According to the team, Sui is credited with an 80% increase in transaction speed following a network upgrade, while Bittensor improves crypto and AI integration. In particular, Grayscale currently offers Sui and Bittensor trust products, namely Grayscale Sui Trust and Grayscale Bittensor Trust, which were launched last month.

Optimism, an Ethereum layer 2 solution, and Helium, known for its decentralized physical infrastructure networks, also made the list, while Celo’s transition to an Ethereum layer 2 network and its growing adoption in payment solutions are key factors in its inclusion.

Celo’s increased use of stablecoins has been noted not only by Grayscale Research, but also by Vitalik Buterin. The Ethereum co-founder recently praised Celo’s milestone in daily active stablecoin addresses, driven by increased adoption and demand for apps in Africa.

The UMA protocol, which supports the Polymarket prediction platform, is the final addition. UMA’s presence on the list underscores the importance of oracles in blockchain predictive markets.

Bitcoin, Ethereum and Solana are still in the spotlight

Established crypto assets such as Bitcoin, Ethereum, and Solana still hold the top spots in Grayscale’s portfolio. The research team states that Bitcoin and the crypto sector have outperformed other segments this year, likely due to the debut of US spot Bitcoin ETFs and favorable macro conditions.

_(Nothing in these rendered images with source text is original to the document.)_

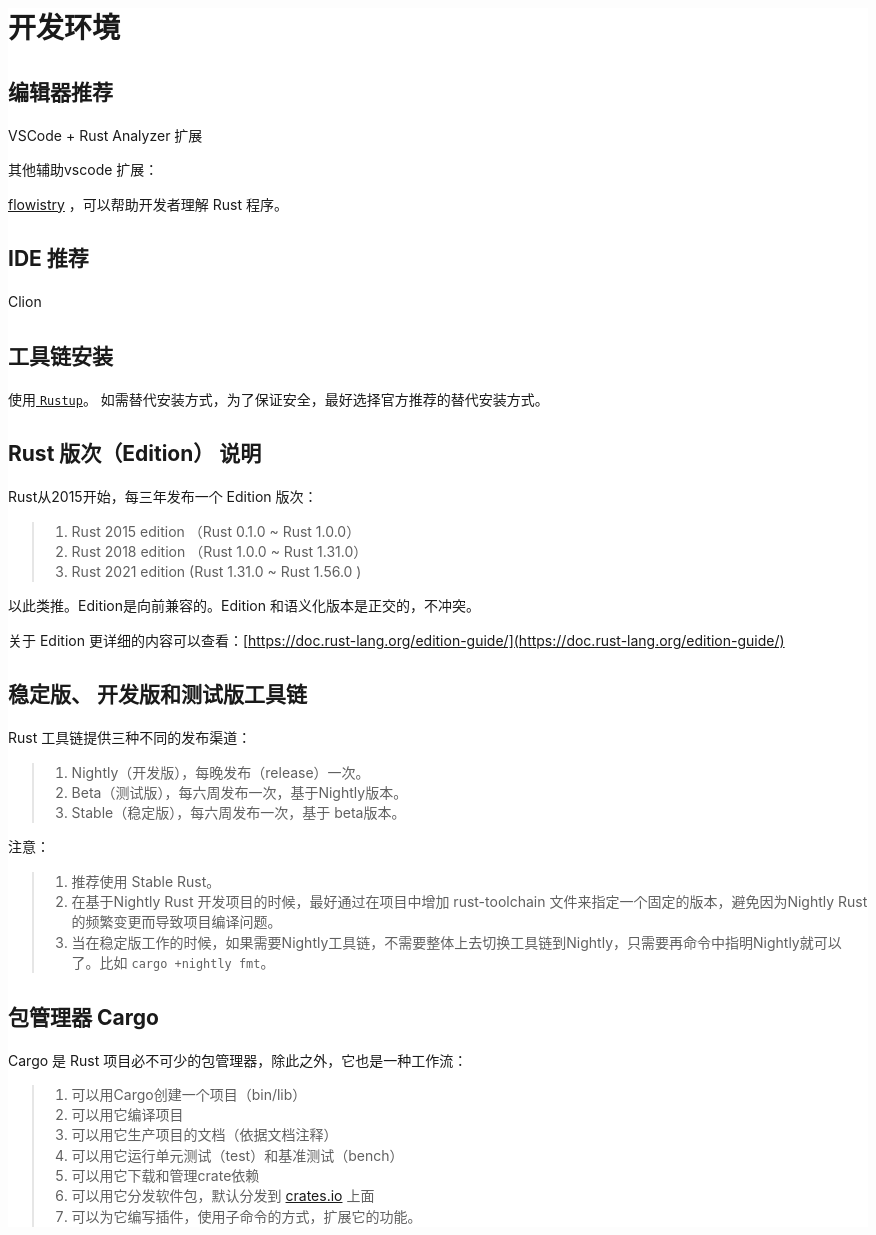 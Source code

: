 # 开发环境

## 编辑器推荐

VSCode + Rust Analyzer 扩展 

其他辅助vscode 扩展：

[flowistry](https://github.com/willcrichton/flowistry) ，可以帮助开发者理解 Rust 程序。

## IDE 推荐

Clion

## 工具链安装

使用[ `Rustup`](https://github.com/rust-lang/rustup)。 如需替代安装方式，为了保证安全，最好选择官方推荐的替代安装方式。

## **Rust  版次（Edition）** **说明**

Rust从2015开始，每三年发布一个 Edition 版次：

> 1. Rust 2015 edition （Rust 0.1.0 ~ Rust 1.0.0）
> 2. Rust 2018 edition （Rust 1.0.0 ~ Rust 1.31.0）
> 3. Rust 2021 edition (Rust 1.31.0 ~ Rust 1.56.0 )

以此类推。Edition是向前兼容的。Edition 和语义化版本是正交的，不冲突。

关于 Edition 更详细的内容可以查看：[https://doc.rust-lang.org/edition-guide/](https://doc.rust-lang.org/edition-guide/)

## **稳定版、 开发版和测试版工具链**

Rust 工具链提供三种不同的发布渠道：

> 1. Nightly（开发版），每晚发布（release）一次。
> 2. Beta（测试版），每六周发布一次，基于Nightly版本。
> 3. Stable（稳定版），每六周发布一次，基于 beta版本。

注意：

> 1. 推荐使用 Stable Rust。
> 2. 在基于Nightly Rust 开发项目的时候，最好通过在项目中增加 rust-toolchain 文件来指定一个固定的版本，避免因为Nightly Rust 的频繁变更而导致项目编译问题。
> 3. 当在稳定版工作的时候，如果需要Nightly工具链，不需要整体上去切换工具链到Nightly，只需要再命令中指明Nightly就可以了。比如 `cargo +nightly fmt`。

## **包管理器 Cargo**

Cargo 是 Rust 项目必不可少的包管理器，除此之外，它也是一种工作流：

> 1. 可以用Cargo创建一个项目（bin/lib）
> 2. 可以用它编译项目
> 3. 可以用它生产项目的文档（依据文档注释）
> 4. 可以用它运行单元测试（test）和基准测试（bench）
> 5. 可以用它下载和管理crate依赖
> 6. 可以用它分发软件包，默认分发到 [crates.io](http://crates.io/) 上面
> 7. 可以为它编写插件，使用子命令的方式，扩展它的功能。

As noted in the analysis, Ethereum underperformed Bitcoin but outperformed most other crypto assets. Despite competition from prominent blockchains like Solana, Ethereum maintains its dominance in terms of applications, developers, fee revenue, and locked-in value.

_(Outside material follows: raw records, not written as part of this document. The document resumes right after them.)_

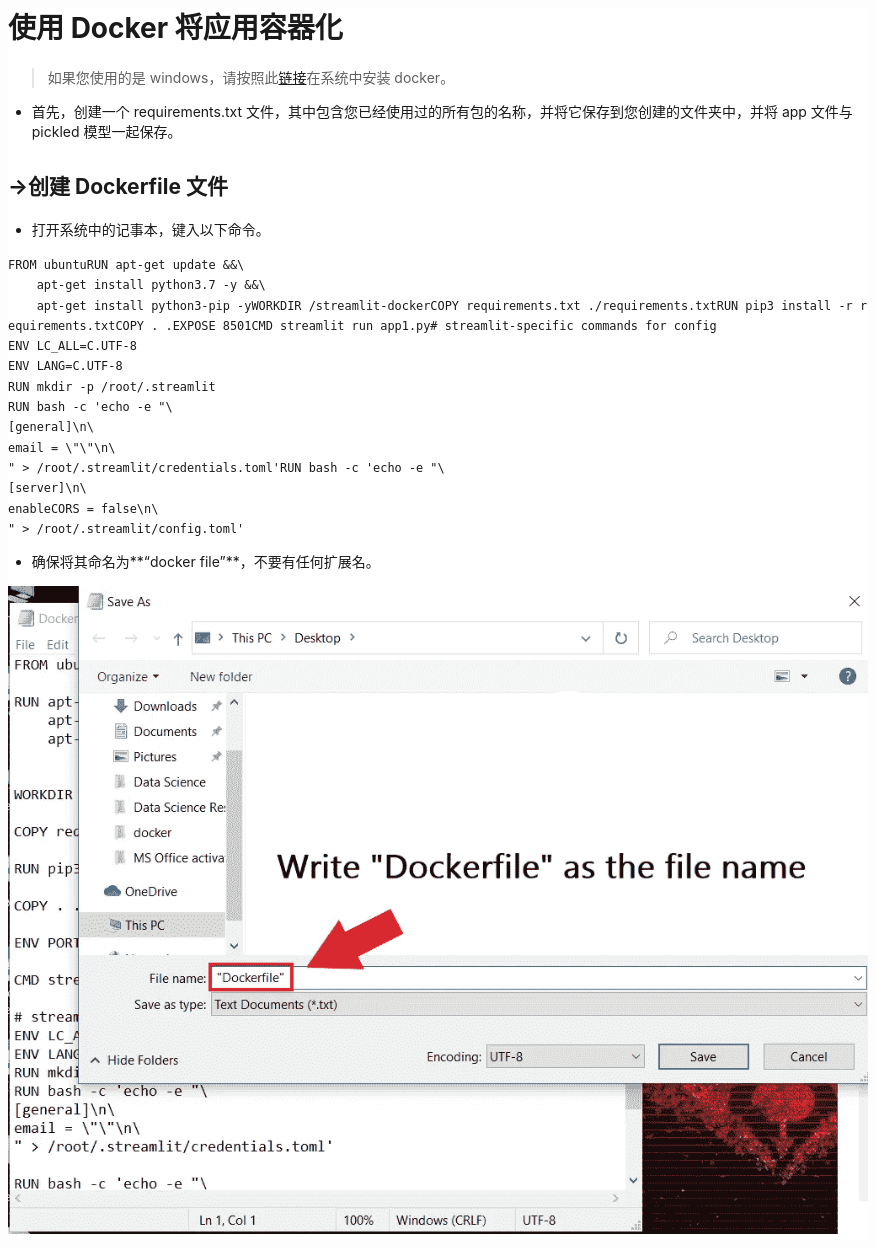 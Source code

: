 # 使用 Docker 将应用容器化

> 如果您使用的是 windows，请按照此[链接](https://subhankarsarkar.com/wsl2-for-containerised-dot-net-core-development-using-docker/)在系统中安装 docker。

*   首先，创建一个 requirements.txt 文件，其中包含您已经使用过的所有包的名称，并将它保存到您创建的文件夹中，并将 app 文件与 pickled 模型一起保存。

## →创建 Dockerfile 文件

*   打开系统中的记事本，键入以下命令。

```
FROM ubuntuRUN apt-get update &&\
    apt-get install python3.7 -y &&\
    apt-get install python3-pip -yWORKDIR /streamlit-dockerCOPY requirements.txt ./requirements.txtRUN pip3 install -r requirements.txtCOPY . .EXPOSE 8501CMD streamlit run app1.py# streamlit-specific commands for config
ENV LC_ALL=C.UTF-8
ENV LANG=C.UTF-8
RUN mkdir -p /root/.streamlit
RUN bash -c 'echo -e "\
[general]\n\
email = \"\"\n\
" > /root/.streamlit/credentials.toml'RUN bash -c 'echo -e "\
[server]\n\
enableCORS = false\n\
" > /root/.streamlit/config.toml'
```

*   确保将其命名为**“docker file”**，不要有任何扩展名。

![](img/5780fe4b3f639c7f291200c68d0031d3.png)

Grayscale Research expects the entire smart contract platform sector to grow, benefiting Ethereum due to its network effects. In addition to Ethereum’s high network reliability, security and decentralization, the team believes that its regulatory status gives it a competitive advantage over competing networks.

Apart from making room for new crypto assets, the research team removed six from the list. These tokens are Render, Mantle, THORChain, Pendle, Illuvium and Raydium. According to the team, while these assets still hold value within the broader crypto ecosystem, the revised list offers more compelling risk-adjusted returns for the coming quarter.

Grayscale Research also warns of the inherent risks of crypto investing, noting high volatility and unique challenges such as smart contract vulnerabilities and regulatory uncertainty.